Activity —
Could the data below please be reproduced word for word, without the pictures?

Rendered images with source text
————
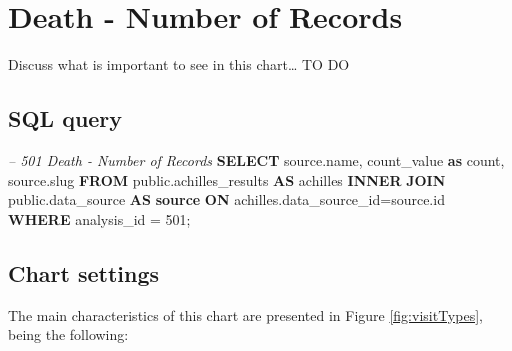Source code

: \documentclass[]{book}
\newenvironment{Shaded}{\begin{snugshade}}{\end{snugshade}}
\newcommand{\KeywordTok}[1]{\textcolor[rgb]{0.13,0.29,0.53}{\textbf{#1}}}
\newcommand{\DecValTok}[1]{\textcolor[rgb]{0.00,0.00,0.81}{#1}}
\newcommand{\CommentTok}[1]{\textcolor[rgb]{0.56,0.35,0.01}{\textit{#1}}}
\newcommand{\FunctionTok}[1]{\textcolor[rgb]{0.00,0.00,0.00}{#1}}
\newcommand{\NormalTok}[1]{#1}
\begin{document}
\section{Death - Number of Records}\label{death---number-of-records}

Discuss what is important to see in this chart\ldots{} TO DO

\subsection{SQL query}\label{sql-query-15}

\begin{Shaded}
\begin{Highlighting}[]
\CommentTok{-- 501  Death - Number of Records}
\KeywordTok{SELECT}\NormalTok{ source.name,}
\NormalTok{       count_value }\KeywordTok{as} \FunctionTok{count}\NormalTok{, }
\NormalTok{       source.slug}
\KeywordTok{FROM}\NormalTok{ public.achilles_results }\KeywordTok{AS}\NormalTok{ achilles }
    \KeywordTok{INNER} \KeywordTok{JOIN}\NormalTok{ public.data_source }\KeywordTok{AS} \KeywordTok{source} \KeywordTok{ON} 
\NormalTok{      achilles.data_source_id=source.id}
\KeywordTok{WHERE}\NormalTok{ analysis_id = }\DecValTok{501}\NormalTok{;}
\end{Highlighting}
\end{Shaded}

\subsection{Chart settings}\label{chart-settings-15}

The main characteristics of this chart are presented in Figure
\ref{fig:visitTypes}, being the following:
\end{document}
————
Reply —
Source code

: \documentclass[]{book}
\newenvironment{Shaded}{\begin{snugshade}}{\end{snugshade}}
\newcommand{\KeywordTok}[1]{\textcolor[rgb]{0.13,0.29,0.53}{\textbf{#1}}}
\newcommand{\DecValTok}[1]{\textcolor[rgb]{0.00,0.00,0.81}{#1}}
\newcommand{\CommentTok}[1]{\textcolor[rgb]{0.56,0.35,0.01}{\textit{#1}}}
\newcommand{\FunctionTok}[1]{\textcolor[rgb]{0.00,0.00,0.00}{#1}}
\newcommand{\NormalTok}[1]{#1}
\begin{document}
\section{Death - Number of Records}\label{death---number-of-records}

Discuss what is important to see in this chart\ldots{} TO DO

\subsection{SQL query}\label{sql-query-15}

\begin{Shaded}
\begin{Highlighting}[]
\CommentTok{-- 501  Death - Number of Records}
\KeywordTok{SELECT}\NormalTok{ source.name,}
\NormalTok{       count_value }\KeywordTok{as} \FunctionTok{count}\NormalTok{, }
\NormalTok{       source.slug}
\KeywordTok{FROM}\NormalTok{ public.achilles_results }\KeywordTok{AS}\NormalTok{ achilles }
    \KeywordTok{INNER} \KeywordTok{JOIN}\NormalTok{ public.data_source }\KeywordTok{AS} \KeywordTok{source} \KeywordTok{ON} 
\NormalTok{      achilles.data_source_id=source.id}
\KeywordTok{WHERE}\NormalTok{ analysis_id = }\DecValTok{501}\NormalTok{;}
\end{Highlighting}
\end{Shaded}

\subsection{Chart settings}\label{chart-settings-15}

The main characteristics of this chart are presented in Figure
\ref{fig:visitTypes}, being the following:
\end{document}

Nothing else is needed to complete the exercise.